The forces of disinflation are permanent, not transitory, in my opinion.
The end of the Cold War marked the beginning of intense global competition. The U.S. economy has adapted to the competitive challenges better than the continental European and Japanese economies, and the dollar reflects this situation. In both Europe and Japan, market structures remain too rigid, with too much government intervention in the form of excessive regulation, protection and subsidies. Consequently, the uncompetitive economies of Europe and Japan are weak.The Europeans and Japanese are deregulating and restructuring their economies, but too slowly. Interest rates remain very low over there, especially compared with rates available in the United States. So, the dollar is strong, and will likely remain strong. Indeed, the weak Deutsche mark and yen are the only reasons that there is any growth in Europe and Japan at all. These countries need weak currencies to keep out of recessions. The Japanese financial system is still a mess. Huge loan losses have yet to be fully realized. A strong dollar should continue to be an important source of disinflation.
Why aren't wages rising at a faster pace with the unemployment rate so low?
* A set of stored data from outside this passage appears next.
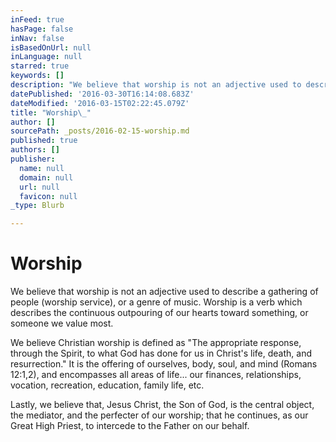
```yaml
---
inFeed: true
hasPage: false
inNav: false
isBasedOnUrl: null
inLanguage: null
starred: true
keywords: []
description: "We believe that worship is not an adjective used to describe a gathering of people (worship service), or a genre of music. Worship is a verb which describes the continuous outpouring of our hearts toward something, or someone we value most.\_"
datePublished: '2016-03-30T16:14:08.683Z'
dateModified: '2016-03-15T02:22:45.079Z'
title: "Worship\_"
author: []
sourcePath: _posts/2016-02-15-worship.md
published: true
authors: []
publisher:
  name: null
  domain: null
  url: null
  favicon: null
_type: Blurb

---
```

# Worship 

We believe that worship is not an adjective used to describe a gathering of people (worship service), or a genre of music. Worship is a verb which describes the continuous outpouring of our hearts toward something, or someone we value most. 

We believe Christian worship is defined as "The appropriate response, through the Spirit, to what God has done for us in Christ's life, death, and resurrection." It is the offering of ourselves, body, soul, and mind (Romans 12:1,2), and encompasses all areas of life... our finances, relationships, vocation, recreation, education, family life, etc.

Lastly, we believe that, Jesus Christ, the Son of God, is the central object, the mediator, and the perfecter of our worship; that he continues, as our Great High Priest, to intercede to the Father on our behalf. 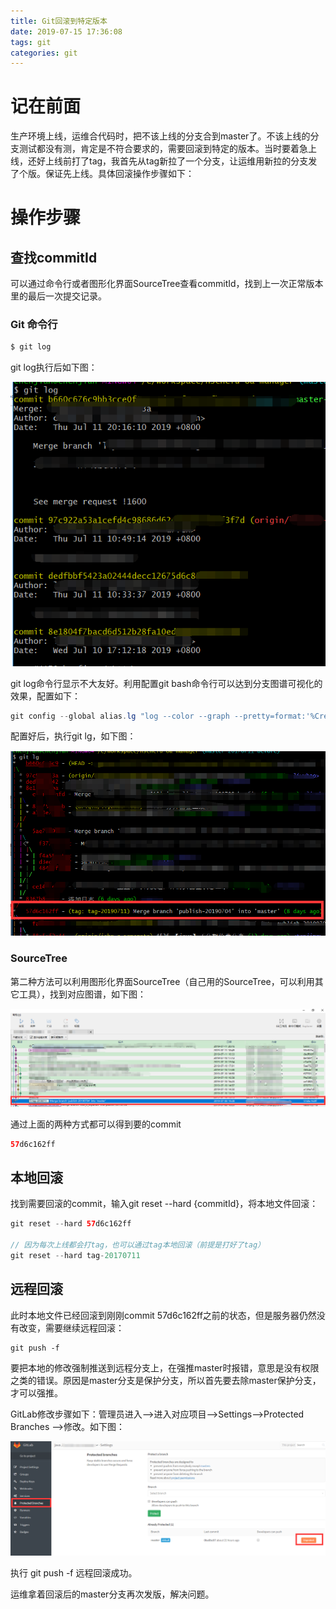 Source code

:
 ```yaml
---
title: Git回滚到特定版本
date: 2019-07-15 17:36:08
tags: git
categories: git
---
```


# 记在前面
生产环境上线，运维合代码时，把不该上线的分支合到master了。不该上线的分支测试都没有测，肯定是不符合要求的，需要回滚到特定的版本。<!--more-->当时要着急上线，还好上线前打了tag，我首先从tag新拉了一个分支，让运维用新拉的分支发了个版。保证先上线。具体回滚操作步骤如下：

# 操作步骤

## 查找commitId

可以通过命令行或者图形化界面SourceTree查看commitId，找到上一次正常版本里的最后一次提交记录。

### Git 命令行

```java
$ git log
```

git log执行后如下图：

![](/images/git/git-log.png)

git log命令行显示不大友好。利用配置git bash命令行可以达到分支图谱可视化的效果，配置如下：

```java
git config --global alias.lg "log --color --graph --pretty=format:'%Cred%h%Creset -%C(yellow)%d%Creset %s %Cgreen(%cr) %C(bold blue)<%an>%Creset' --abbrev-commit"
```

配置好后，执行git lg，如下图：

![](/images/git/git-lg.png)

### SourceTree

第二种方法可以利用图形化界面SourceTree（自己用的SourceTree，可以利用其它工具），找到对应图谱，如下图：

![](/images/git/source-tree.png)


通过上面的两种方式都可以得到要的commit

```java
57d6c162ff
```

## 本地回滚

找到需要回滚的commit，输入git reset --hard {commitId}，将本地文件回滚：

```java
git reset --hard 57d6c162ff

// 因为每次上线都会打tag，也可以通过tag本地回滚（前提是打好了tag）
git reset --hard tag-20170711 
```

## 远程回滚

此时本地文件已经回滚到刚刚commit 57d6c162ff之前的状态，但是服务器仍然没有改变，需要继续远程回滚：

```
git push -f
```

要把本地的修改强制推送到远程分支上，在强推master时报错，意思是没有权限之类的错误。原因是master分支是保护分支，所以首先要去除master保护分支，才可以强推。

GitLab修改步骤如下：管理员进入-->进入对应项目-->Settings-->Protected Branches  -->修改。如下图：

![](/images/git/git-lab.png)

执行 git push -f 远程回滚成功。

运维拿着回滚后的master分支再次发版，解决问题。


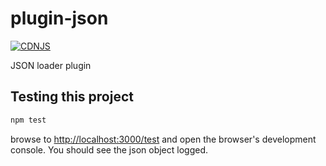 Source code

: plugin-json
===========

[![CDNJS](https://img.shields.io/cdnjs/v/systemjs-plugin-json.svg)](https://cdnjs.com/libraries/systemjs-plugin-json)

JSON loader plugin

Testing this project
--------------------

```sh
npm test
```

browse to <http://localhost:3000/test> and open the browser's development console.
You should see the json object logged.
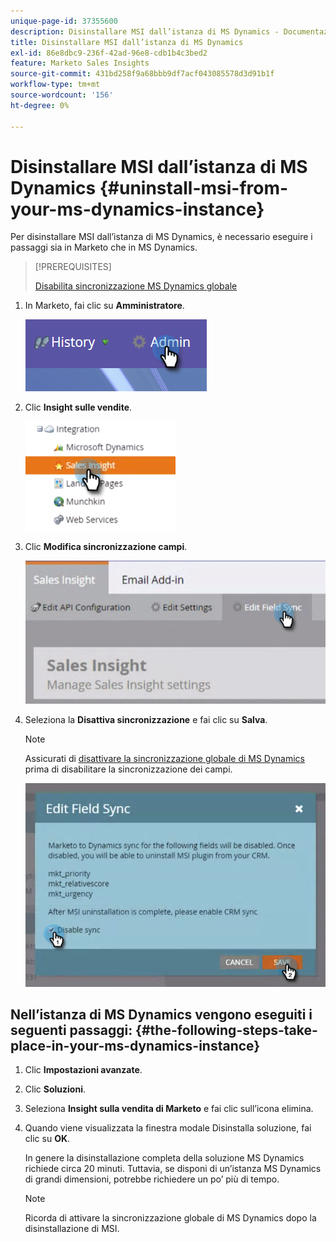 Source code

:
 ```yaml
---
unique-page-id: 37355600
description: Disinstallare MSI dall’istanza di MS Dynamics - Documentazione di Marketo - Documentazione del prodotto
title: Disinstallare MSI dall’istanza di MS Dynamics
exl-id: 86e8dbc9-236f-42ad-96e8-cdb1b4c3bed2
feature: Marketo Sales Insights
source-git-commit: 431bd258f9a68bbb9df7acf043085578d3d91b1f
workflow-type: tm+mt
source-wordcount: '156'
ht-degree: 0%

---
```


# Disinstallare MSI dall’istanza di MS Dynamics {#uninstall-msi-from-your-ms-dynamics-instance}

Per disinstallare MSI dall’istanza di MS Dynamics, è necessario eseguire i passaggi sia in Marketo che in MS Dynamics.

>[!PREREQUISITES]
>
>[Disabilita sincronizzazione MS Dynamics globale](/help/marketo/product-docs/marketo-sales-insight/msi-for-microsoft-dynamics/uninstalling/disable-global-ms-dynamics-sync.md)

1. In Marketo, fai clic su **Amministratore**.

   ![](assets/one-1.png)

1. Clic **Insight sulle vendite**.

   ![](assets/six.png)

1. Clic **Modifica sincronizzazione campi**.

   ![](assets/seven.png)

1. Seleziona la **Disattiva sincronizzazione** e fai clic su **Salva**.

   >[!NOTE]
   >
   >Assicurati di [disattivare la sincronizzazione globale di MS Dynamics](/help/marketo/product-docs/marketo-sales-insight/msi-for-microsoft-dynamics/uninstalling/disable-global-ms-dynamics-sync.md) prima di disabilitare la sincronizzazione dei campi.

   ![](assets/eight.png)

## Nell’istanza di MS Dynamics vengono eseguiti i seguenti passaggi: {#the-following-steps-take-place-in-your-ms-dynamics-instance}

1. Clic **Impostazioni avanzate**.

1. Clic **Soluzioni**.

1. Seleziona **Insight sulla vendita di Marketo** e fai clic sull’icona elimina.

1. Quando viene visualizzata la finestra modale Disinstalla soluzione, fai clic su **OK**.

   In genere la disinstallazione completa della soluzione MS Dynamics richiede circa 20 minuti. Tuttavia, se disponi di un’istanza MS Dynamics di grandi dimensioni, potrebbe richiedere un po’ più di tempo.

   >[!NOTE]
   >
   >Ricorda di attivare la sincronizzazione globale di MS Dynamics dopo la disinstallazione di MSI.
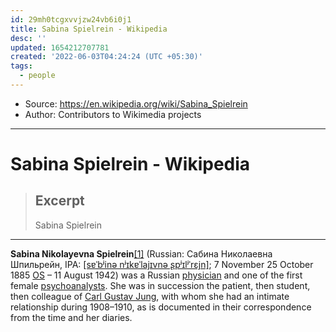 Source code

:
 ```yaml
---
id: 29mh0tcgxvvjzw24vb6i0j1
title: Sabina Spielrein - Wikipedia
desc: ''
updated: 1654212707781
created: '2022-06-03T04:24:24 (UTC +05:30)'
tags:
  - people
---
```


- Source: https://en.wikipedia.org/wiki/Sabina_Spielrein
- Author: Contributors to Wikimedia projects

***

# Sabina Spielrein - Wikipedia

> ## Excerpt
> Sabina Spielrein

---
**Sabina Nikolayevna Spielrein**[\[1\]](https://en.wikipedia.org/wiki/Sabina_Spielrein#cite_note-1) (Russian: Сабина Николаевна Шпильрейн, IPA: [\[sɐˈbʲinə nʲɪkɐˈlajɪvnə ʂpʲɪlʲˈrɛjn\]](https://en.wikipedia.org/wiki/Help:IPA/Russian "Help:IPA/Russian"); 7 November 25 October 1885 [OS](https://en.wikipedia.org/wiki/Adoption_of_the_Gregorian_calendar#Adoption_in_Eastern_Europe "Adoption of the Gregorian calendar") – 11 August 1942) was a Russian [physician](https://en.wikipedia.org/wiki/Physician "Physician") and one of the first female [psychoanalysts](https://en.wikipedia.org/wiki/Psychoanalysis "Psychoanalysis"). She was in succession the patient, then student, then colleague of [Carl Gustav Jung](https://en.wikipedia.org/wiki/Carl_Gustav_Jung "Carl Gustav Jung"), with whom she had an intimate relationship during 1908–1910, as is documented in their correspondence from the time and her diaries.
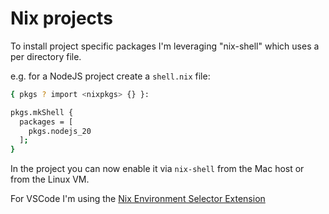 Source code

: # Nix projects

To install project specific packages I'm leveraging "nix-shell" which uses a per directory file.

e.g. for a NodeJS project create a `shell.nix` file:

```sh
{ pkgs ? import <nixpkgs> {} }:

pkgs.mkShell {
  packages = [
    pkgs.nodejs_20
  ];
}
```

In the project you can now enable it via `nix-shell` from the Mac host or from the Linux VM.

For VSCode I'm using the [Nix Environment Selector Extension](https://marketplace.visualstudio.com/items?itemName=arrterian.nix-env-selector) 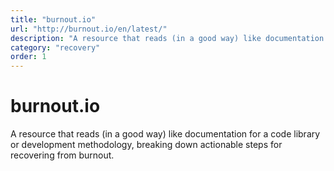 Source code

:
 ```yaml
---
title: "burnout.io"
url: "http://burnout.io/en/latest/"
description: "A resource that reads (in a good way) like documentation for a code library or development methodology, breaking down actionable steps for recovering from burnout."
category: "recovery"
order: 1
---
```


# burnout.io

A resource that reads (in a good way) like documentation for a code library or development methodology, breaking down actionable steps for recovering from burnout.
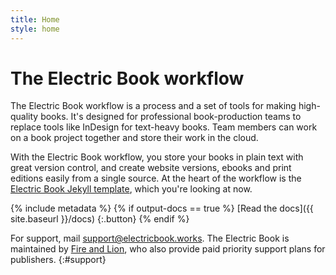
 ```yaml
---
title: Home
style: home
---
```


# The Electric Book workflow

The Electric Book workflow is a process and a set of tools for making high-quality books. It's designed for professional book-production teams to replace tools like InDesign for text-heavy books. Team members can work on a book project together and store their work in the cloud.

With the Electric Book workflow, you store your books in plain text with great version control, and create website versions, ebooks and print editions easily from a single source. At the heart of the workflow is the [Electric Book Jekyll template](https://github.com/electricbookworks/electric-book), which you're looking at now.

{% include metadata %}
{% if output-docs == true %}
[Read the docs]({{ site.baseurl }}/docs)
{:.button}
{% endif %}

For support, mail [support@electricbook.works](mailto:support@electricbook.works). The Electric Book is maintained by [Fire and Lion](http://fireandlion.com), who also provide paid priority support plans for publishers.
{:#support}

<!-- Remove these comment tags to activate a series home page for your book project

{% include metadata %}

# {{ series-name }}

{{ series-description }}

{% for book in site.data.meta.works %}
*[{{ book.title }}]({{ book.directory }}/text/{{ book.products.web.start-page }}.html)*
{% endfor %}

-->
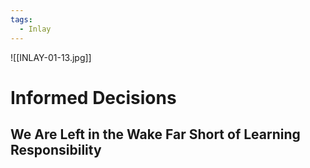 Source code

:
 ```yaml
---
tags:
  - Inlay
---
```

![[INLAY-01-13.jpg]]
# Informed Decisions
## We Are Left in the Wake Far Short of Learning Responsibility
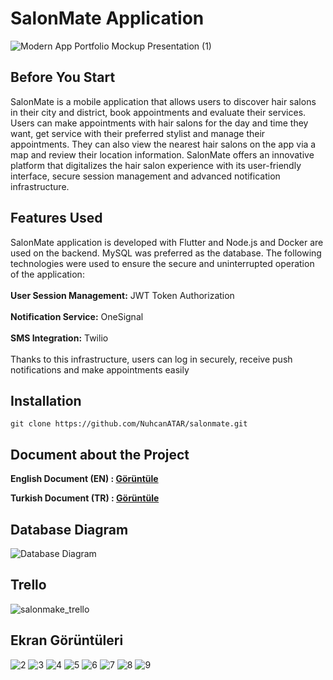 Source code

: # SalonMate Application

![Modern App Portfolio Mockup Presentation (1)](https://github.com/user-attachments/assets/4e1de125-2fc9-4bc9-8981-92ff577f0c74)

## Before You Start

SalonMate is a mobile application that allows users to discover hair salons in their city and district, book appointments and evaluate their services. Users can make appointments with hair salons for the day and time they want, get service with their preferred stylist and manage their appointments. They can also view the nearest hair salons on the app via a map and review their location information.
SalonMate offers an innovative platform that digitalizes the hair salon experience with its user-friendly interface, secure session management and advanced notification infrastructure.

## Features Used

SalonMate application is developed with Flutter and Node.js and Docker are used
on the backend. MySQL was preferred as the database. The following
technologies were used to ensure the secure and uninterrupted operation of the
application:
<br><br>
**User Session Management:** JWT Token Authorization
<br><br>
**Notification Service:** OneSignal
<br><br>
**SMS Integration:** Twilio
<br><br>
Thanks to this infrastructure, users can log in securely, receive push notifications
and make appointments easily

## Installation

```batch
git clone https://github.com/NuhcanATAR/salonmate.git
```

## Document about the Project

<b>English Document (EN) : <a href="https://firebasestorage.googleapis.com/v0/b/caffely-90d9a.appspot.com/o/SalonMakeApp%2Fpdf%2Fabout_en.pdf?alt=media&token=03a2ac3a-7527-4321-8259-e4b791ba7b01">Görüntüle</a></b>

<b>Turkish Document (TR) : <a href="https://firebasestorage.googleapis.com/v0/b/caffely-90d9a.appspot.com/o/SalonMakeApp%2Fpdf%2Fabout_tr.pdf?alt=media&token=add5e960-b5c4-4ab4-a827-0a48c7629bc0">Görüntüle</a></b>

## Database Diagram

![Database Diagram](https://github.com/user-attachments/assets/06959c9d-ae50-48b2-ab03-7f3b012500f8)

## Trello

![salonmake_trello](https://github.com/user-attachments/assets/f58353fa-84ce-42bd-97b6-dcb826fd8b36)

## Ekran Görüntüleri

![2](https://github.com/user-attachments/assets/31af6195-fe16-451a-a358-5c411352e00d)
![3](https://github.com/user-attachments/assets/920c71f7-bfcb-4d66-9e3b-573c388bdfb3)
![4](https://github.com/user-attachments/assets/1a56bcfc-0a6c-45fc-a526-2299e9aad7c9)
![5](https://github.com/user-attachments/assets/ccf4c895-e99a-41bb-91ca-a9b0dfefadce)
![6](https://github.com/user-attachments/assets/e6aac5c1-b435-49b0-ad19-8bd7fe766290)
![7](https://github.com/user-attachments/assets/30f1f938-ad7c-43ec-9174-737703428cac)
![8](https://github.com/user-attachments/assets/7598b660-6324-47cb-83b3-338fa6c4bdc4)
![9](https://github.com/user-attachments/assets/c807055a-9454-41a9-8ead-f126ce36bf9a)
The favorite explanation is that the Federal Reserve's models didn't include variables for job insecurity, but that the models should soon be back on track once job insecurity goes away. I disagree.
Job security may improve, but we all face much greater business insecurity because markets are becoming more competitive globally as a result of the end of the Cold War trade barriers, and domestically as a result of ongoing restructuring, deregulation and privatization. We can all look forward to keeping our jobs as long as our companies don't fail.
The Fed's inflation models also seem to be missing variables to capture how price security is keeping a lid on wages. Workers and consumers are becoming increasingly secure about price stability. They perceive that prices are not rising fast enough to threaten their financial well-being, so they aren't very militant about wages.
My bottom line is that the forces of disinflation remain very much intact. They are not temporary; they are permanent. Tight labor markets are not inflationary because global competition is keeping a lid on prices and lowering workers' inflationary expectations.